From the records that follow, copy every line in which "interested" appears.

++++++++++++++++++++

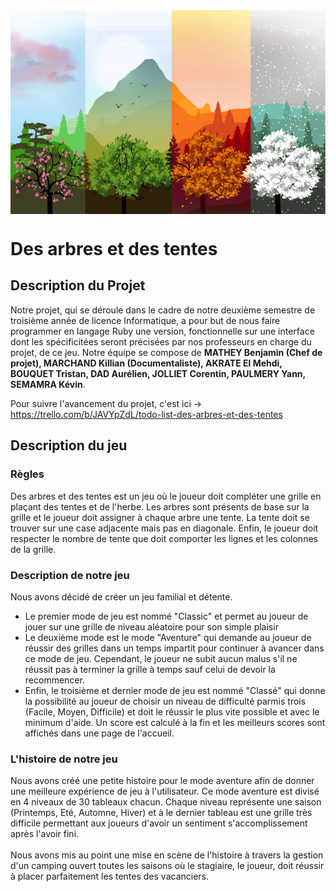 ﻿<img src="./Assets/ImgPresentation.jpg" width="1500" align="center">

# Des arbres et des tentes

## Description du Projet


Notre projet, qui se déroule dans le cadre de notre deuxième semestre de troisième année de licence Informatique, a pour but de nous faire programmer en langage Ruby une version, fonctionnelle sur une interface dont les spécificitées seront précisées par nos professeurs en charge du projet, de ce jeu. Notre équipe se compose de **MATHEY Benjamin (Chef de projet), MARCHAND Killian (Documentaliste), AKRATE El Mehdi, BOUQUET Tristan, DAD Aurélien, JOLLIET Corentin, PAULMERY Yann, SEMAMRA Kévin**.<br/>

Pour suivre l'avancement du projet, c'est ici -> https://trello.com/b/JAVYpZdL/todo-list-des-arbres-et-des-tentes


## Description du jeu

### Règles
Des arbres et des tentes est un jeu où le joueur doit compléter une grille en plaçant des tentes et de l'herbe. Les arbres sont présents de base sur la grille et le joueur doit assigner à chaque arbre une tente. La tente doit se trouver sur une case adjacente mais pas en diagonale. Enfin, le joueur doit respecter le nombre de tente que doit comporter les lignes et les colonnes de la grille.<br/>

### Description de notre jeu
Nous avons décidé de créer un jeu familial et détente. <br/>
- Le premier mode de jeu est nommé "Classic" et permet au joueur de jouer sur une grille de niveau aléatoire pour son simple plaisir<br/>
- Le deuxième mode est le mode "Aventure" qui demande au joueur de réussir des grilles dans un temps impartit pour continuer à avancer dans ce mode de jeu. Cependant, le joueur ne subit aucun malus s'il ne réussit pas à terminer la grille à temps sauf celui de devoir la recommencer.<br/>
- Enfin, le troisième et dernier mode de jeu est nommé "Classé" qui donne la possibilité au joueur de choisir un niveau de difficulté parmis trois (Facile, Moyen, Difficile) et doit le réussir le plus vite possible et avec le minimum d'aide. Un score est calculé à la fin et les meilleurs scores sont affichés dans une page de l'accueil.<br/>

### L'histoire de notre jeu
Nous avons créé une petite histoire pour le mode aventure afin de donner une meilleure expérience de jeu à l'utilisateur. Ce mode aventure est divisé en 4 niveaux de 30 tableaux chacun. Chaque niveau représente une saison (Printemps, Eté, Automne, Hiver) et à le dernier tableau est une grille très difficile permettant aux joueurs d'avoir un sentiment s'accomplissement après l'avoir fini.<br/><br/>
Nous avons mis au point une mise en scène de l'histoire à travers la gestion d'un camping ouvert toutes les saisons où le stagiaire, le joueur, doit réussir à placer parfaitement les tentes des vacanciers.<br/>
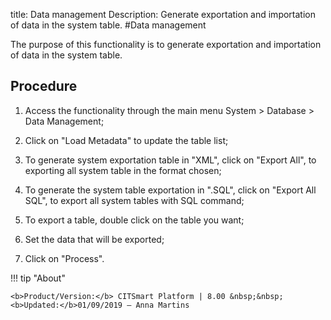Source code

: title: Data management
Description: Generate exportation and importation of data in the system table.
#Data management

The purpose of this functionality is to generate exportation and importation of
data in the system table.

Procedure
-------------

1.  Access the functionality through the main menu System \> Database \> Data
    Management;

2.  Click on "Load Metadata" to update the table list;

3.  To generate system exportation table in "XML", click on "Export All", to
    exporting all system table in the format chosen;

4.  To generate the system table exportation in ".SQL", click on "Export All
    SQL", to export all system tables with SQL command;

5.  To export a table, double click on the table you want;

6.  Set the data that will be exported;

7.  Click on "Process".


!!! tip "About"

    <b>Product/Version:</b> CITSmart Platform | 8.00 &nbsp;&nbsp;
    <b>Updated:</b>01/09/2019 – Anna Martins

++++++++++++++++++++

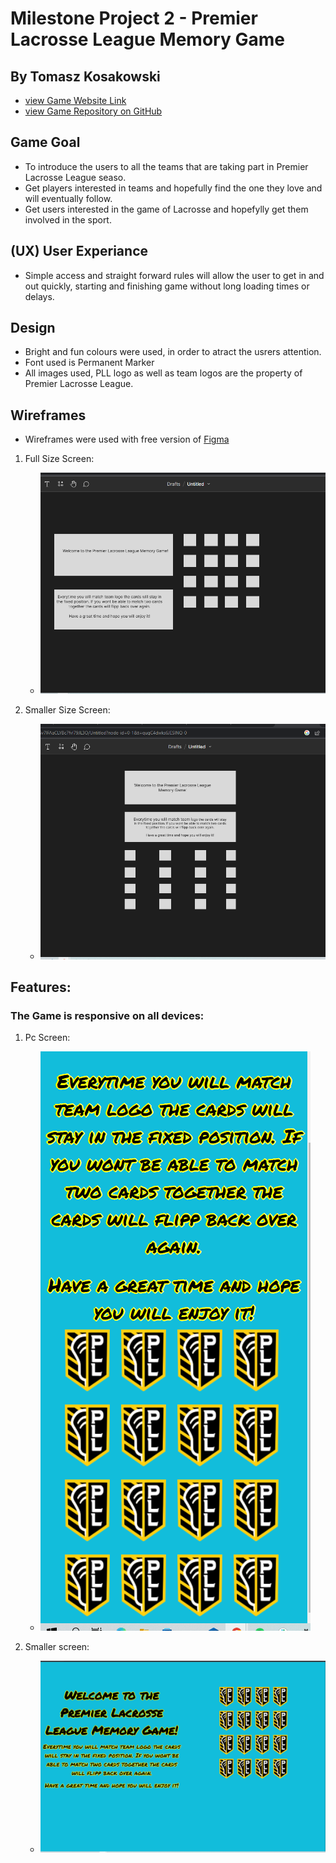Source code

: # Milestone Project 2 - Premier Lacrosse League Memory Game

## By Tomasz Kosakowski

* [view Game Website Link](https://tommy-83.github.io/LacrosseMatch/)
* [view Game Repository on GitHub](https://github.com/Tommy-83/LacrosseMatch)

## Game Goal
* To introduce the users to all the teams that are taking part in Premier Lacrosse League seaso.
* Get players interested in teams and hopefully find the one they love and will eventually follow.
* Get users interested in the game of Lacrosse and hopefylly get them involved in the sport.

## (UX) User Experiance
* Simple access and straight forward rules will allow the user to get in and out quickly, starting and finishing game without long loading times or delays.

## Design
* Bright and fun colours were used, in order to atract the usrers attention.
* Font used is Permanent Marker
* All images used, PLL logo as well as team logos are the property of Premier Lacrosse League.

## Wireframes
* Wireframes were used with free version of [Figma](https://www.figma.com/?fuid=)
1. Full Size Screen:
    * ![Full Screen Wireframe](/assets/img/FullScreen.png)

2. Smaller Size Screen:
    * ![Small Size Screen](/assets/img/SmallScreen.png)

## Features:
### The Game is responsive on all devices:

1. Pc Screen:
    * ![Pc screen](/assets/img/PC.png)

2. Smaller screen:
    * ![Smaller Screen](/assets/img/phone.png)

++++++++++++++++++++

Task output —
* Get players interested in teams and hopefully find the one they love and will eventually follow.
* Get users interested in the game of Lacrosse and hopefylly get them involved in the sport.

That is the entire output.